**Prompt**
Exclude the pictures and repeat all of the data exactly.

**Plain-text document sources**

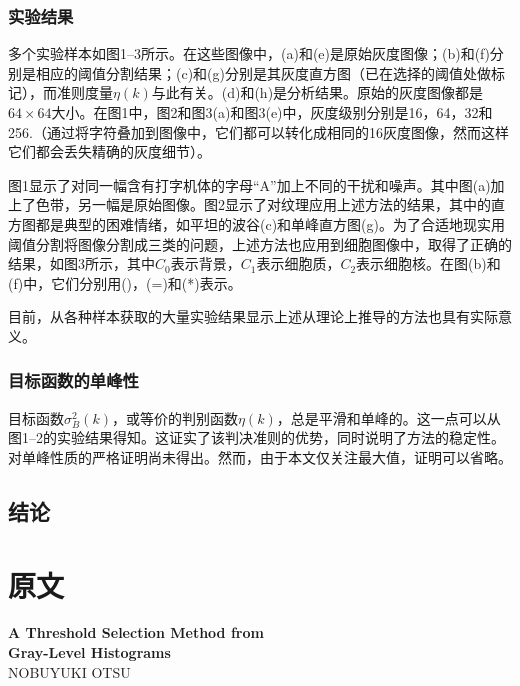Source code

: \subsubsection*{实验结果}

多个实验样本如图1--3所示。在这些图像中，(a)和(e)是原始灰度图像；(b)和(f)分别是相应的阈值分割结果；(c)和(g)分别是其灰度直方图（已在选择的阈值处做标记），而准则度量$\eta(k)$与此有关。(d)和(h)是分析结果。原始的灰度图像都是$64\times 64$大小。在图1中，图2和图3(a)和图3(e)中，灰度级别分别是16，64，32和256.（通过将字符叠加到图像中，它们都可以转化成相同的16灰度图像，然而这样它们都会丢失精确的灰度细节）。

图1显示了对同一幅含有打字机体的字母“A”加上不同的干扰和噪声。其中图(a)加上了色带，另一幅是原始图像。图2显示了对纹理应用上述方法的结果，其中的直方图都是典型的困难情绪，如平坦的波谷(c)和单峰直方图(g)。为了合适地现实用阈值分割将图像分割成三类的问题，上述方法也应用到细胞图像中，取得了正确的结果，如图3所示，其中$C_0$表示背景，$C_1$表示细胞质，$C_2$表示细胞核。在图(b)和(f)中，它们分别用()，(=)和(*)表示。

目前，从各种样本获取的大量实验结果显示上述从理论上推导的方法也具有实际意义。

\subsubsection*{目标函数的单峰性}

目标函数$\sigma_B^2(k)$，或等价的判别函数$\eta(k)$，总是平滑和单峰的。这一点可以从图1--2的实验结果得知。这证实了该判决准则的优势，同时说明了方法的稳定性。对单峰性质的严格证明尚未得出。然而，由于本文仅关注最大值，证明可以省略。

\subsection*{结论}


\section*{原文}

\begin{center}
 \Large \textbf{A Threshold Selection Method from \\ Gray-Level Histograms}\\[10pt]
\normalsize NOBUYUKI OTSU\\[10pt]
\end{center}

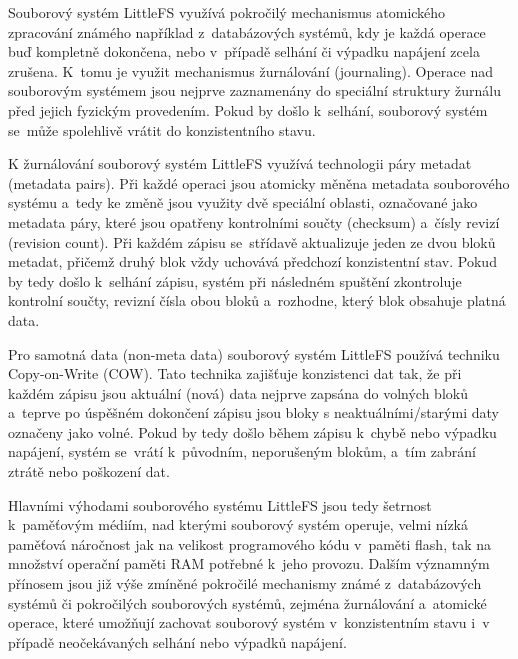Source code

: 
Souborový systém LittleFS využívá pokročilý mechanismus atomického zpracování známého například z~databázových systémů, kdy je každá operace buď kompletně dokončena, nebo v~případě selhání či výpadku napájení zcela zrušena. K~tomu je využit mechanismus žurnálování (journaling). Operace nad souborovým systémem jsou nejprve zaznamenány do speciální struktury žurnálu před jejich fyzickým provedením. Pokud by došlo k~selhání, souborový systém se~může spolehlivě vrátit do konzistentního stavu.~\cite{nxp_the_design_of_the_little_filesystem}

K žurnálování souborový systém LittleFS využívá technologii páry metadat (metadata pairs). Při každé operaci jsou atomicky měněna metadata souborového systému a~tedy ke změně jsou využity dvě speciální oblasti, označované jako metadata páry, které jsou opatřeny kontrolními součty (checksum) a~čísly revizí (revision count). Při každém zápisu se~střídavě aktualizuje jeden ze dvou bloků metadat, přičemž druhý blok vždy uchovává předchozí konzistentní stav. Pokud by tedy došlo k~selhání zápisu, systém při následném spuštění zkontroluje kontrolní součty, revizní čísla obou bloků a~rozhodne, který blok obsahuje platná data.~\cite{nxp_the_design_of_the_little_filesystem}

Pro samotná data (non-meta data) souborový systém LittleFS používá techniku Copy-on-Write (COW). Tato technika zajišťuje konzistenci dat tak, že při každém zápisu jsou aktuální (nová) data nejprve zapsána do volných bloků a~teprve po úspěšném dokončení zápisu jsou bloky s neaktuálními/starými daty označeny jako volné. Pokud by tedy došlo během zápisu k~chybě nebo výpadku napájení, systém se~vrátí k~původním, neporušeným blokům, a~tím zabrání ztrátě nebo poškození dat.~\cite{nxp_the_design_of_the_little_filesystem}

Hlavními výhodami souborového systému LittleFS jsou tedy šetrnost k~paměťovým médiím, nad kterými souborový systém operuje, velmi nízká paměťová náročnost jak na velikost programového kódu v~paměti flash, tak na množství operační paměti RAM potřebné k~jeho provozu. Dalším významným přínosem jsou již výše zmíněné pokročilé mechanismy známé z~databázových systémů či pokročilých souborových systémů, zejména žurnálování a~atomické operace, které umožňují zachovat souborový systém v~konzistentním stavu i~v případě neočekávaných selhání nebo výpadků napájení.~\cite{nxp_the_design_of_the_little_filesystem}


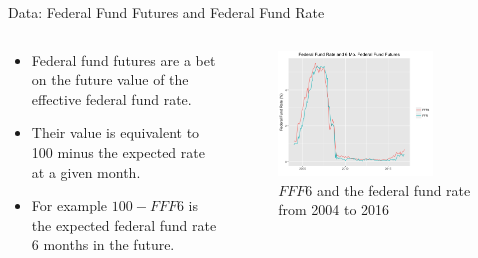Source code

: \documentclass[9pt]{beamer}
\begin{document}
	\begin{frame}{Data: Federal Fund Futures and Federal Fund Rate}
	
		\begin{columns}
			\begin{column}{0.5\textwidth}
				\begin{itemize}
					\item Federal fund futures are a bet on the future value of the effective federal fund rate.
					\item Their value is equivalent to 100 minus the expected rate at a given month.
					\item For example $100-FFF6$ is the expected federal fund rate 6 months in the future.
				\end{itemize}
			\end{column}
			\begin{column}{0.5\textwidth}
				\begin{figure}
					\includegraphics[width=0.8\textwidth]{ffrfff6.png}
					\caption{$FFF6$ and the federal fund rate from 2004 to 2016}
				\end{figure}
			\end{column}
		\end{columns}
	
	
	\end{frame}
	
\end{document}
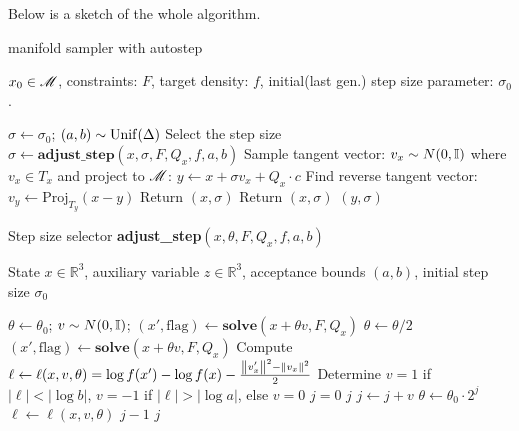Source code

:\documentclass{article}
\begin{document}
Below is a sketch of the whole algorithm.
\begin{algorithm}[H]
\caption{manifold sampler with autostep}
\label{algo:manifold_autostep}
\begin{algorithmic}[1]
    \Require $x_0 \in \mathscr{M}$, constraints: $F$, target density: $f$, initial(last gen.) step size parameter: $\sigma_0$. 

    \State $\sigma \gets \sigma_0$; $(a, b) \sim \operatorname{Unif}(\Delta)$
    \State Select the step size $\sigma \gets \textbf{adjust\_step}(x, \sigma, F, Q_x, f, a, b)$
    \State Sample tangent vector: $v_x \sim N(0, \mathbb I)$ where $v_x \in T_x$ and project to $\mathscr{M}$: $y \gets x + \sigma v_x + Q_x\cdot c$
    \State Find reverse tangent vector: $v_y \gets \text{Proj}_{T_y}(x-y)$
      
        \State Return $(x, \sigma)$
    \EndIf
     
        \State Return $(x, \sigma)$
    \EndIf
    \State \Return $(y, \sigma)$
    \end{algorithmic}
\end{algorithm}


\begin{algorithm}[H]
\caption{Step size selector \textbf{adjust\_step}$(x, \theta, F, Q_x, f, a, b)$}
\label{algo:stepsize_selector}
\begin{algorithmic}[1]
\Require State $x \in \mathbb{R}^3$, auxiliary variable $z \in \mathbb{R}^3$, acceptance bounds $(a, b)$, initial step size $\sigma_0$

\State $\theta \gets \theta_0$; $v \sim N(0, \mathbb I)$; $(x', \text{flag}) \gets \textbf{solve}(x+\theta v, F, Q_x)$
    \State $\theta \gets \theta / 2$ 
    \State $(x', \text{flag}) \gets \textbf{solve}(x+\theta v, F, Q_x)$
\EndWhile
\State Compute $\ell \gets \ell(x, v, \theta) = \log f(x') - \log f(x) - \frac{\left\lVert v_x'\right\rVert^2-\left\lVert v_x\right\rVert^2}{2}$
\State Determine $v = 1$ if $|\ell| < |\log b|$, $v = -1$ if $|\ell| > |\log a|$, else $v = 0$
\State $j = 0$
    \State \Return $j$
\EndIf
{}
    \State $j \gets j + v$
    \State $\theta \gets \theta_0 \cdot 2^j$
    \State $\ell \gets \ell(x, v, \theta)$
        \State \Return $j - 1$
        \State \Return $j$
    \EndIf
\EndWhile
\end{algorithmic}
\end{algorithm}
\end{document}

**Output**
Source code

: \subsubsection*{实验结果}

多个实验样本如图1--3所示。在这些图像中，(a)和(e)是原始灰度图像；(b)和(f)分别是相应的阈值分割结果；(c)和(g)分别是其灰度直方图（已在选择的阈值处做标记），而准则度量$\eta(k)$与此有关。(d)和(h)是分析结果。原始的灰度图像都是$64\times 64$大小。在图1中，图2和图3(a)和图3(e)中，灰度级别分别是16，64，32和256.（通过将字符叠加到图像中，它们都可以转化成相同的16灰度图像，然而这样它们都会丢失精确的灰度细节）。

图1显示了对同一幅含有打字机体的字母“A”加上不同的干扰和噪声。其中图(a)加上了色带，另一幅是原始图像。图2显示了对纹理应用上述方法的结果，其中的直方图都是典型的困难情绪，如平坦的波谷(c)和单峰直方图(g)。为了合适地现实用阈值分割将图像分割成三类的问题，上述方法也应用到细胞图像中，取得了正确的结果，如图3所示，其中$C_0$表示背景，$C_1$表示细胞质，$C_2$表示细胞核。在图(b)和(f)中，它们分别用()，(=)和(*)表示。

目前，从各种样本获取的大量实验结果显示上述从理论上推导的方法也具有实际意义。

\subsubsection*{目标函数的单峰性}

目标函数$\sigma_B^2(k)$，或等价的判别函数$\eta(k)$，总是平滑和单峰的。这一点可以从图1--2的实验结果得知。这证实了该判决准则的优势，同时说明了方法的稳定性。对单峰性质的严格证明尚未得出。然而，由于本文仅关注最大值，证明可以省略。

\subsection*{结论}


\section*{原文}

\begin{center}
 \Large \textbf{A Threshold Selection Method from \\ Gray-Level Histograms}\\[10pt]
\normalsize NOBUYUKI OTSU\\[10pt]
\end{center}

Source code

: 
Souborový systém LittleFS využívá pokročilý mechanismus atomického zpracování známého například z~databázových systémů, kdy je každá operace buď kompletně dokončena, nebo v~případě selhání či výpadku napájení zcela zrušena. K~tomu je využit mechanismus žurnálování (journaling). Operace nad souborovým systémem jsou nejprve zaznamenány do speciální struktury žurnálu před jejich fyzickým provedením. Pokud by došlo k~selhání, souborový systém se~může spolehlivě vrátit do konzistentního stavu.~\cite{nxp_the_design_of_the_little_filesystem}

K žurnálování souborový systém LittleFS využívá technologii páry metadat (metadata pairs). Při každé operaci jsou atomicky měněna metadata souborového systému a~tedy ke změně jsou využity dvě speciální oblasti, označované jako metadata páry, které jsou opatřeny kontrolními součty (checksum) a~čísly revizí (revision count). Při každém zápisu se~střídavě aktualizuje jeden ze dvou bloků metadat, přičemž druhý blok vždy uchovává předchozí konzistentní stav. Pokud by tedy došlo k~selhání zápisu, systém při následném spuštění zkontroluje kontrolní součty, revizní čísla obou bloků a~rozhodne, který blok obsahuje platná data.~\cite{nxp_the_design_of_the_little_filesystem}

Pro samotná data (non-meta data) souborový systém LittleFS používá techniku Copy-on-Write (COW). Tato technika zajišťuje konzistenci dat tak, že při každém zápisu jsou aktuální (nová) data nejprve zapsána do volných bloků a~teprve po úspěšném dokončení zápisu jsou bloky s neaktuálními/starými daty označeny jako volné. Pokud by tedy došlo během zápisu k~chybě nebo výpadku napájení, systém se~vrátí k~původním, neporušeným blokům, a~tím zabrání ztrátě nebo poškození dat.~\cite{nxp_the_design_of_the_little_filesystem}

Hlavními výhodami souborového systému LittleFS jsou tedy šetrnost k~paměťovým médiím, nad kterými souborový systém operuje, velmi nízká paměťová náročnost jak na velikost programového kódu v~paměti flash, tak na množství operační paměti RAM potřebné k~jeho provozu. Dalším významným přínosem jsou již výše zmíněné pokročilé mechanismy známé z~databázových systémů či pokročilých souborových systémů, zejména žurnálování a~atomické operace, které umožňují zachovat souborový systém v~konzistentním stavu i~v případě neočekávaných selhání nebo výpadků napájení.~\cite{nxp_the_design_of_the_little_filesystem}


Source code

: \documentclass[9pt]{beamer}
\begin{document}
	\begin{frame}{Data: Federal Fund Futures and Federal Fund Rate}
	
		\begin{columns}
			\begin{column}{0.5\textwidth}
				\begin{itemize}
					\item Federal fund futures are a bet on the future value of the effective federal fund rate.
					\item Their value is equivalent to 100 minus the expected rate at a given month.
					\item For example $100-FFF6$ is the expected federal fund rate 6 months in the future.
				\end{itemize}
			\end{column}
			\begin{column}{0.5\textwidth}
				\begin{figure}
					\includegraphics[width=0.8\textwidth]{ffrfff6.png}
					\caption{$FFF6$ and the federal fund rate from 2004 to 2016}
				\end{figure}
			\end{column}
		\end{columns}
	
	
	\end{frame}
	
\end{document}
Source code

:\documentclass{article}
\begin{document}
Below is a sketch of the whole algorithm.
\begin{algorithm}[H]
\caption{manifold sampler with autostep}
\label{algo:manifold_autostep}
\begin{algorithmic}[1]
    \Require $x_0 \in \mathscr{M}$, constraints: $F$, target density: $f$, initial(last gen.) step size parameter: $\sigma_0$. 

    \State $\sigma \gets \sigma_0$; $(a, b) \sim \operatorname{Unif}(\Delta)$
    \State Select the step size $\sigma \gets \textbf{adjust\_step}(x, \sigma, F, Q_x, f, a, b)$
    \State Sample tangent vector: $v_x \sim N(0, \mathbb I)$ where $v_x \in T_x$ and project to $\mathscr{M}$: $y \gets x + \sigma v_x + Q_x\cdot c$
    \State Find reverse tangent vector: $v_y \gets \text{Proj}_{T_y}(x-y)$
      
        \State Return $(x, \sigma)$
    \EndIf
     
        \State Return $(x, \sigma)$
    \EndIf
    \State \Return $(y, \sigma)$
    \end{algorithmic}
\end{algorithm}


\begin{algorithm}[H]
\caption{Step size selector \textbf{adjust\_step}$(x, \theta, F, Q_x, f, a, b)$}
\label{algo:stepsize_selector}
\begin{algorithmic}[1]
\Require State $x \in \mathbb{R}^3$, auxiliary variable $z \in \mathbb{R}^3$, acceptance bounds $(a, b)$, initial step size $\sigma_0$

\State $\theta \gets \theta_0$; $v \sim N(0, \mathbb I)$; $(x', \text{flag}) \gets \textbf{solve}(x+\theta v, F, Q_x)$
    \State $\theta \gets \theta / 2$ 
    \State $(x', \text{flag}) \gets \textbf{solve}(x+\theta v, F, Q_x)$
\EndWhile
\State Compute $\ell \gets \ell(x, v, \theta) = \log f(x') - \log f(x) - \frac{\left\lVert v_x'\right\rVert^2-\left\lVert v_x\right\rVert^2}{2}$
\State Determine $v = 1$ if $|\ell| < |\log b|$, $v = -1$ if $|\ell| > |\log a|$, else $v = 0$
\State $j = 0$
    \State \Return $j$
\EndIf
{}
    \State $j \gets j + v$
    \State $\theta \gets \theta_0 \cdot 2^j$
    \State $\ell \gets \ell(x, v, \theta)$
        \State \Return $j - 1$
        \State \Return $j$
    \EndIf
\EndWhile
\end{algorithmic}
\end{algorithm}
\end{document}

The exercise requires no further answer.